Technology like business process automation (BPA) aims to eliminate silos. But if you’re using a broad range of automation tools that target a niche area of your business, you only till a new field of silos—one where software monitors part of the work unbeknownst to the humans performing parallel duties. 

To effectively bring humans into the fold, make sure your BPA strategy includes a process orchestration mindset.

A workflow tool that targets a discrete activity like sales or finance—without any crossover—simply does not give anyone, human or computer, full insight into obstacles, redundancies, and successes. 

But with process orchestration, you can bring together all of the tasks across the whole of your organization. From one dashboard, humans can adjust business rules, assess decision-making models, and find opportunities to build customer relationships all in one place. “Humans in the loop” means the entire loop. Process orchestration shatters institutional silos for good.
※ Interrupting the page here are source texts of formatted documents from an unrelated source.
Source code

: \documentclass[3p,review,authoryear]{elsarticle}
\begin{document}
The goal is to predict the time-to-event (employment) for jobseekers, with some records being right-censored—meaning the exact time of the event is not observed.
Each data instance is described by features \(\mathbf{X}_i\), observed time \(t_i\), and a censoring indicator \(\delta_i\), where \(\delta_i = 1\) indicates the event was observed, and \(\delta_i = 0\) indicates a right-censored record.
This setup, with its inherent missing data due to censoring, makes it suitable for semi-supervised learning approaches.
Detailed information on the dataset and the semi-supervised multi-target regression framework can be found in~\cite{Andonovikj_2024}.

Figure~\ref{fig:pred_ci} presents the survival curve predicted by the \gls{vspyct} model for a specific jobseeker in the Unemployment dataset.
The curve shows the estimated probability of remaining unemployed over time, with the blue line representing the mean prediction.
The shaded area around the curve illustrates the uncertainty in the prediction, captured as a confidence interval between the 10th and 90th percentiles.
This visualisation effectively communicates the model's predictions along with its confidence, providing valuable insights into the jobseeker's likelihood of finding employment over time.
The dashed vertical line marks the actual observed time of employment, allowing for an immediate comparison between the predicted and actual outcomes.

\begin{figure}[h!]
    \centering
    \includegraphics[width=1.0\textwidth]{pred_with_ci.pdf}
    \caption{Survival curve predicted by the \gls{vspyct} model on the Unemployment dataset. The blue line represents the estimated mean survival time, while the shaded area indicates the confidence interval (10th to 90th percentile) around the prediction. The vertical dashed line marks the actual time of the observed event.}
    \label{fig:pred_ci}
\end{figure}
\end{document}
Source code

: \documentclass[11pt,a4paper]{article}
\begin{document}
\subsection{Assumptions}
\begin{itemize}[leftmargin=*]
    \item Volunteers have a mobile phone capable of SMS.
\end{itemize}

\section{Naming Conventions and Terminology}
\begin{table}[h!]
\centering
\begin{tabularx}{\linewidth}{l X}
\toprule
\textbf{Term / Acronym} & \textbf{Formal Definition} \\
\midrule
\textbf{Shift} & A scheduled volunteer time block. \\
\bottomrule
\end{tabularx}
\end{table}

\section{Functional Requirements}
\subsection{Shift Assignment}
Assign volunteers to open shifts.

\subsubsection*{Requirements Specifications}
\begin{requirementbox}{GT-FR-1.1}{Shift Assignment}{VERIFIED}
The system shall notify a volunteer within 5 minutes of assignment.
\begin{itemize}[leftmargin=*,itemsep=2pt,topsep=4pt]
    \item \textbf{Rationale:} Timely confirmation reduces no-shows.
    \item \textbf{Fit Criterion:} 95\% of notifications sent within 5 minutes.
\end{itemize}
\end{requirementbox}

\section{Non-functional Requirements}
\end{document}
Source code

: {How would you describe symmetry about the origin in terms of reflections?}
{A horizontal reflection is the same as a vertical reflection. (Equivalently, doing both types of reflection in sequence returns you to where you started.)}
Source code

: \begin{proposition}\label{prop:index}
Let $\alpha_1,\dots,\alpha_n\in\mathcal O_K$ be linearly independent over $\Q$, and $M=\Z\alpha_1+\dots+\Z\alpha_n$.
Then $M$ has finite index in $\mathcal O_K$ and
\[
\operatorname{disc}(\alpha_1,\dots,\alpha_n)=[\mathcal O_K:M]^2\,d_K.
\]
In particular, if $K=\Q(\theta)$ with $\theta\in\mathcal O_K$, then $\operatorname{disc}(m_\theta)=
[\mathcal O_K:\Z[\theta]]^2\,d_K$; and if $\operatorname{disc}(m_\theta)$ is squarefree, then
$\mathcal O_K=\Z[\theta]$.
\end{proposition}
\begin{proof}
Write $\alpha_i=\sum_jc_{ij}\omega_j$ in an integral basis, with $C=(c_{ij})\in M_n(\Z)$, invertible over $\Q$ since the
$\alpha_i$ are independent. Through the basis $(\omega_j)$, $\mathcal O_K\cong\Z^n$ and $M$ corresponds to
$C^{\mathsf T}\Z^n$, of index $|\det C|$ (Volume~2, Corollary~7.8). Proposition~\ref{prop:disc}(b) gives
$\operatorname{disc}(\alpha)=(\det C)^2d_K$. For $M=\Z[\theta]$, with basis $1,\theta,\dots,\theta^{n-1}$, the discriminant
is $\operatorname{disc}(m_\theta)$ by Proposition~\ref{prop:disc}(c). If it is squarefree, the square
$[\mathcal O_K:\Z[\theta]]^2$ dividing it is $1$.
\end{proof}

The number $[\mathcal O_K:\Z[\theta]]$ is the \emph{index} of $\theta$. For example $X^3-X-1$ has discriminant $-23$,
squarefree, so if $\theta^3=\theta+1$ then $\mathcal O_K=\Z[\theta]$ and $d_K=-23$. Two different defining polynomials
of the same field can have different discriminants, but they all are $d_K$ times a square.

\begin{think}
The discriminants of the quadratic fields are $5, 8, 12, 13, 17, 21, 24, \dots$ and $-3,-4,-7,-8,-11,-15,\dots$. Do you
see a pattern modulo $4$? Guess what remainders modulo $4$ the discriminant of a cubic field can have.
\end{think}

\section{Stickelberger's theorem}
How do you know which automated processes will most benefit from HITL?

Automated platforms are a must-have for every organization. Most are self-driving sequences that can run into perpetuity. Others require a little extra HITL hand-holding. How do you know how to strike the right balance? Here are three questions to guide your thinking.

Does your automated process include: 

  • Complex decisions?: What is the outcome of a business decision? If it significantly impacts a customer’s relationship with your organization—or their life in general—it’s best to add a human into the mix. Automated processes that underpin high-risk decisions like medical diagnoses, college acceptances, and mortgage offers should lean more toward heavy HITL. 
  • Your core offering?: There are plenty of businesses promoting an AI model as part of their core business offering. For example, a robot personal shopper digs into the deep data of your tastes and suggests a date-night outfit. Or a streaming service pits your likes against everyone else in the viewing sphere to best-guess your next flick. These services still employ experts to occasionally review outputs—and even ask customers to manually rate recommendations. 
  • Regulatory risk?: Highly scrutinized industries like finance and banking should always retain awareness of their automated decision making processes. Even the most prominent companies have found themselves in publicity hot water—and earned the ire of lawmakers—due to unmonitored biases that ran rampant. 

Even if your automated processes don’t fit the above bills, it’s still important to keep a close eye on them. Plan to frequently revisit the business rules, outside forces, and domain knowledge that guides your automation. 

The rise of automation has been a topic of much discussion and debate in recent years, with many predicting that machines and algorithms will replace human workers in various industries. However, the reality is that humans will still play a critical role in the automation process, leading to the concept of “humans in the loop.”